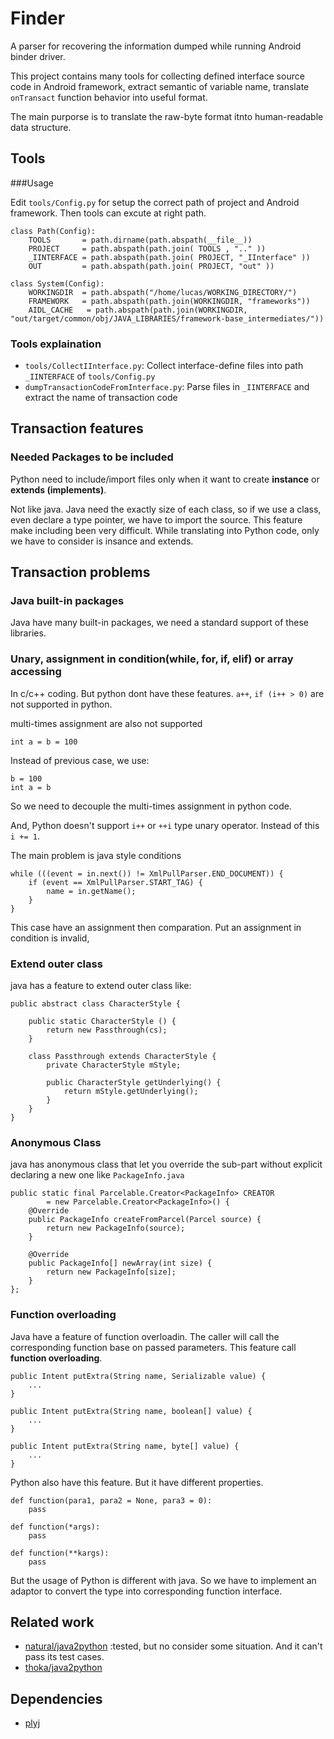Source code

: Finder
====

A parser for recovering the information dumped while running Android binder driver.

This project contains many tools for collecting defined interface source code in Android framework, extract semantic of variable name, translate `onTransact` function behavior into useful format.

The main purporse is to translate the raw-byte format itnto human-readable data structure.


Tools
----

###Usage

Edit `tools/Config.py` for setup the correct path of project and Android framework.
Then tools can excute at right path.

    class Path(Config):
        TOOLS       = path.dirname(path.abspath(__file__))
        PROJECT     = path.abspath(path.join( TOOLS , ".." ))
        _IINTERFACE = path.abspath(path.join( PROJECT, "_IInterface" ))
        OUT         = path.abspath(path.join( PROJECT, "out" ))

    class System(Config):
        WORKINGDIR  = path.abspath("/home/lucas/WORKING_DIRECTORY/")
        FRAMEWORK   = path.abspath(path.join(WORKINGDIR, "frameworks"))
        AIDL_CACHE   = path.abspath(path.join(WORKINGDIR, "out/target/common/obj/JAVA_LIBRARIES/framework-base_intermediates/"))
        

### Tools explaination

+ `tools/CollectIInterface.py`: Collect interface-define files into path `_IINTERFACE` of `tools/Config.py`
+ `dumpTransactionCodeFromInterface.py`: Parse files in `_IINTERFACE` and extract the name of transaction code

Transaction features
----

### Needed Packages to be included

Python need to include/import files only when it want to create **instance** or **extends (implements)**.

Not like java. Java need the exactly size of each class, so if we use a class, even declare a type pointer,
we have to import the source. This feature make including been very difficult. While translating into Python
code, only we have to consider is insance and extends.

Transaction problems
----

### Java built-in packages

Java have many built-in packages, we need a standard support of these libraries.

### Unary, assignment in condition(while, for, if, elif) or array accessing

In c/c++ coding. But python dont have these features.
`a++`, `if (i++ > 0)` are not supported in python.

multi-times assignment are also not supported

    int a = b = 100

Instead of previous case, we use:

    b = 100
    int a = b

So we need to decouple the multi-times assignment in python code.

And, Python doesn't support `i++` or `++i` type unary operator.
Instead of this `i += 1`.

The main problem is java style conditions

    while (((event = in.next()) != XmlPullParser.END_DOCUMENT)) {
        if (event == XmlPullParser.START_TAG) {
            name = in.getName();
        }
    }

This case have an assignment then comparation. 
Put an assignment in condition is invalid,

### Extend outer class

java has a feature to extend outer class like:

    public abstract class CharacterStyle {

        public static CharacterStyle () {
            return new Passthrough(cs);
        }

        class Passthrough extends CharacterStyle {
            private CharacterStyle mStyle;

            public CharacterStyle getUnderlying() {
                return mStyle.getUnderlying();
            }
        }
    }

### Anonymous Class

java has anonymous class that let you override the sub-part without explicit declaring a new one
like `PackageInfo.java`

    public static final Parcelable.Creator<PackageInfo> CREATOR
            = new Parcelable.Creator<PackageInfo>() {
        @Override
        public PackageInfo createFromParcel(Parcel source) {
            return new PackageInfo(source);
        }

        @Override
        public PackageInfo[] newArray(int size) {
            return new PackageInfo[size];
        }
    };

### Function overloading

Java have a feature of function overloadin. 
The caller will call the corresponding function base on passed parameters. 
This feature call **function overloading**.

    public Intent putExtra(String name, Serializable value) {
        ...
    }

    public Intent putExtra(String name, boolean[] value) {
        ...
    }

    public Intent putExtra(String name, byte[] value) {
        ...
    }

Python also have this feature. But it have different properties.

    def function(para1, para2 = None, para3 = 0):
        pass

    def function(*args):
        pass

    def function(**kargs):
        pass

But the usage of Python is different with java.
So we have to implement an adaptor to convert the type into corresponding function interface.

Related work
----

+ [natural/java2python](https://github.com/natural/java2python) :tested, but no consider some situation. And
it can't pass its test cases.
+ [thoka/java2python](https://github.com/thoka/java2python)

Dependencies
----

+ [plyj](https://github.com/musiKk/plyj)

◇ ◇ ◇ ◇ ◇ ◇ ◇

Using the records above, filter out every line that lacks the string "multi" and copy the rest.

**SOLUTION BELOW:**
multi-times assignment are also not supported
So we need to decouple the multi-times assignment in python code.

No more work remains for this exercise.